I love it that a professional speaker admits to fear of public speaking. One of the steps to overcoming the fear of public speaking, is to realise that it’s a normal and near-universal human reaction. Scott quotes Mark Twain:
“There are two types of speakers: those that are nervous and those that are liars.”
Presentation tip 3: Practice, practice, practice… as much as you need to
I stand up at my desk, imagine an audience around me, and present exactly as it were the real thing. If I plan to do something in the presentation, I practice it…I repeat this process until I can get through the entire talk without making major mistakes.

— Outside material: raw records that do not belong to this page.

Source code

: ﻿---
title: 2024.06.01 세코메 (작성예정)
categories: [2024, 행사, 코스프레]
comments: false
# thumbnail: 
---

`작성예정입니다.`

If a professional speaker with hours of speaking experience under his belt, practices, so should you. Note however that Scott doesn’t practice a predetermined number of times – he practices until he can do the talk without major mistakes. That’s a sensible guideline. I was listening to an interview with Alan Weiss about professional speaking. He cited a well-known speaker (though he didn’t name him) who had been giving approximately the same speech for 40 years and claimed to rehearse for 2 hours before every engagement. Alan quipped: “That’s not rehearsal, that’s a learning disability!”
Make It A Champion Day!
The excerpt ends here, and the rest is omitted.